RATIONALE: Celecoxib may stop the growth of cancer by stopping blood flow to the tumor.
Erlotinib and celecoxib may stop the growth of tumor cells by blocking the enzymes necessary
for their growth. Combining celecoxib with erlotinib may kill more tumor cells.
PURPOSE: This phase I trial is studying the side effects and best dose of celecoxib when
given together with erlotinib in treating patients with stage IIIB or stage IV non-small
cell lung cancer.
- Determine the biologically active dose of celecoxib administered with erlotinib in
patients with stage IIIB or IV non-small cell lung cancer.
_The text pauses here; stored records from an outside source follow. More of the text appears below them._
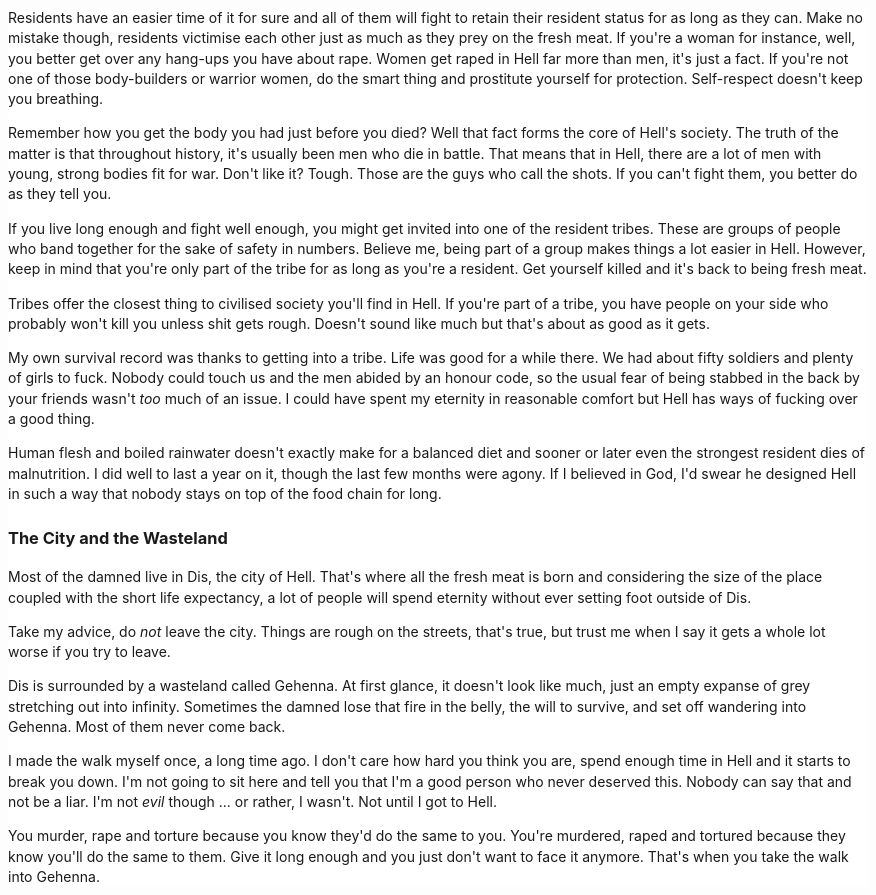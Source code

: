 Residents have an easier time of it for sure and all of them will fight to retain their resident status for as long as they can. Make no mistake though, residents victimise each other just as much as they prey on the fresh meat. If you're a woman for instance, well, you better get over any hang-ups you have about rape. Women get raped in Hell far more than men, it's just a fact. If you're not one of those body-builders or warrior women, do the smart thing and prostitute yourself for protection. Self-respect doesn't keep you breathing.

Remember how you get the body you had just before you died? Well that fact forms the core of Hell's society. The truth of the matter is that throughout history, it's usually been men who die in battle. That means that in Hell, there are a lot of men with young, strong bodies fit for war. Don't like it? Tough. Those are the guys who call the shots. If you can't fight them, you better do as they tell you.

If you live long enough and fight well enough, you might get invited into one of the resident tribes. These are groups of people who band together for the sake of safety in numbers. Believe me, being part of a group makes things a lot easier in Hell. However, keep in mind that you're only part of the tribe for as long as you're a resident. Get yourself killed and it's back to being fresh meat.

Tribes offer the closest thing to civilised society you'll find in Hell. If you're part of a tribe, you have people on your side who probably won't kill you unless shit gets rough. Doesn't sound like much but that's about as good as it gets.

My own survival record was thanks to getting into a tribe. Life was good for a while there. We had about fifty soldiers and plenty of girls to fuck. Nobody could touch us and the men abided by an honour code, so the usual fear of being stabbed in the back by your friends wasn't *too* much of an issue. I could have spent my eternity in reasonable comfort but Hell has ways of fucking over a good thing.

Human flesh and boiled rainwater doesn't exactly make for a balanced diet and sooner or later even the strongest resident dies of malnutrition. I did well to last a year on it, though the last few months were agony. If I believed in God, I'd swear he designed Hell in such a way that nobody stays on top of the food chain for long.

</section>

<section>

### The City and the Wasteland

Most of the damned live in Dis, the city of Hell. That's where all the fresh meat is born and considering the size of the place coupled with the short life expectancy, a lot of people will spend eternity without ever setting foot outside of Dis.

Take my advice, do *not* leave the city. Things are rough on the streets, that's true, but trust me when I say it gets a whole lot worse if you try to leave.

Dis is surrounded by a wasteland called Gehenna. At first glance, it doesn't look like much, just an empty expanse of grey stretching out into infinity. Sometimes the damned lose that fire in the belly, the will to survive, and set off wandering into Gehenna. Most of them never come back.

I made the walk myself once, a long time ago. I don't care how hard you think you are, spend enough time in Hell and it starts to break you down. I'm not going to sit here and tell you that I'm a good person who never deserved this. Nobody can say that and not be a liar. I'm not *evil* though ... or rather, I wasn't. Not until I got to Hell.

You murder, rape and torture because you know they'd do the same to you. You're murdered, raped and tortured because they know you'll do the same to them. Give it long enough and you just don't want to face it anymore. That's when you take the walk into Gehenna.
- Determine the toxicity profile of this regimen in these patients.
- Determine the clinical activity of this regimen, in terms of reduction in tumor burden,
in these patients.
- Correlate biological endpoints with cyclooxygenase-2 and epidermal growth factor
receptor inhibition in patients treated with this regimen.
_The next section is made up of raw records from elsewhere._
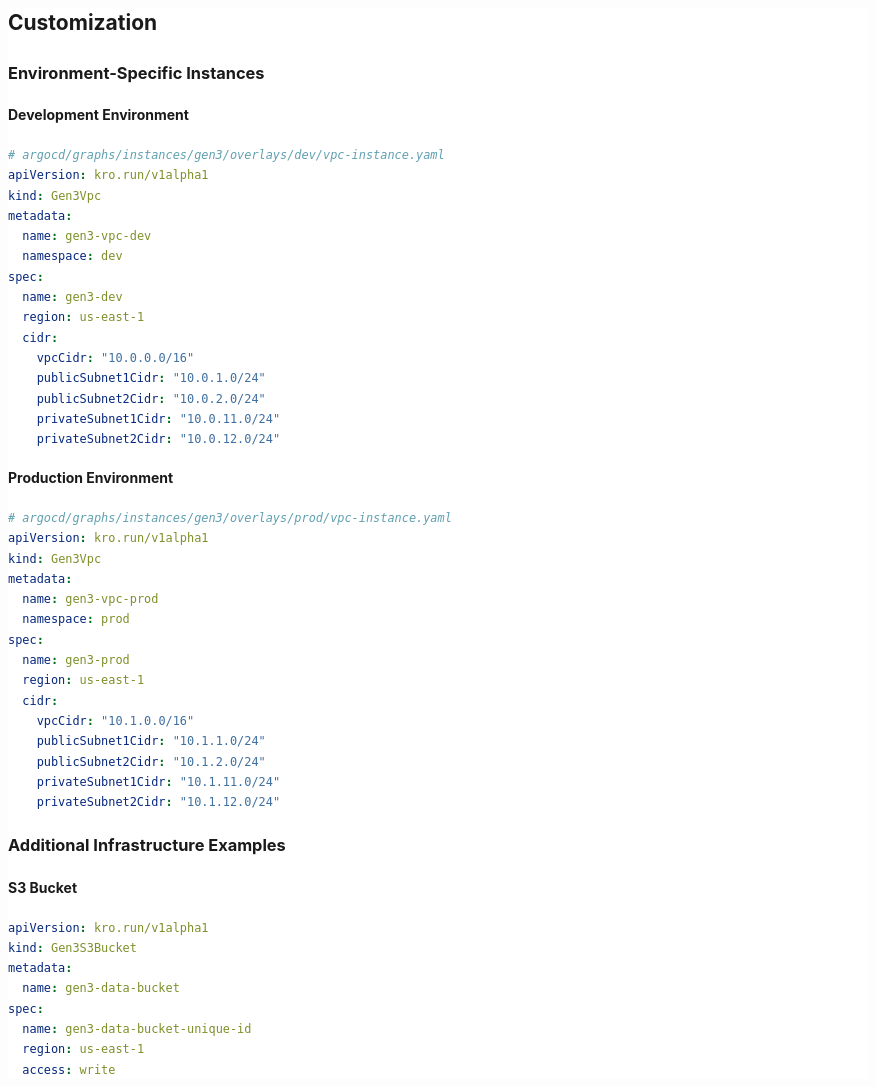 
## Customization

### Environment-Specific Instances

#### Development Environment

```yaml
# argocd/graphs/instances/gen3/overlays/dev/vpc-instance.yaml
apiVersion: kro.run/v1alpha1
kind: Gen3Vpc
metadata:
  name: gen3-vpc-dev
  namespace: dev
spec:
  name: gen3-dev
  region: us-east-1
  cidr:
    vpcCidr: "10.0.0.0/16"
    publicSubnet1Cidr: "10.0.1.0/24"
    publicSubnet2Cidr: "10.0.2.0/24"
    privateSubnet1Cidr: "10.0.11.0/24"
    privateSubnet2Cidr: "10.0.12.0/24"
```

#### Production Environment

```yaml
# argocd/graphs/instances/gen3/overlays/prod/vpc-instance.yaml
apiVersion: kro.run/v1alpha1
kind: Gen3Vpc
metadata:
  name: gen3-vpc-prod
  namespace: prod
spec:
  name: gen3-prod
  region: us-east-1
  cidr:
    vpcCidr: "10.1.0.0/16"
    publicSubnet1Cidr: "10.1.1.0/24"
    publicSubnet2Cidr: "10.1.2.0/24"
    privateSubnet1Cidr: "10.1.11.0/24"
    privateSubnet2Cidr: "10.1.12.0/24"
```

### Additional Infrastructure Examples

#### S3 Bucket

```yaml
apiVersion: kro.run/v1alpha1
kind: Gen3S3Bucket
metadata:
  name: gen3-data-bucket
spec:
  name: gen3-data-bucket-unique-id
  region: us-east-1
  access: write
```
OUTLINE: This is a nonrandomized, dose-escalation study of celecoxib.
Patients receive oral erlotinib once daily and oral celecoxib twice daily on days 1-28.
Treatment repeats every 4 weeks for 2 courses in the absence of disease progression or
unacceptable toxicity. Patients with stable or responding disease may continue treatment
beyond 2 courses at the investigator's discretion.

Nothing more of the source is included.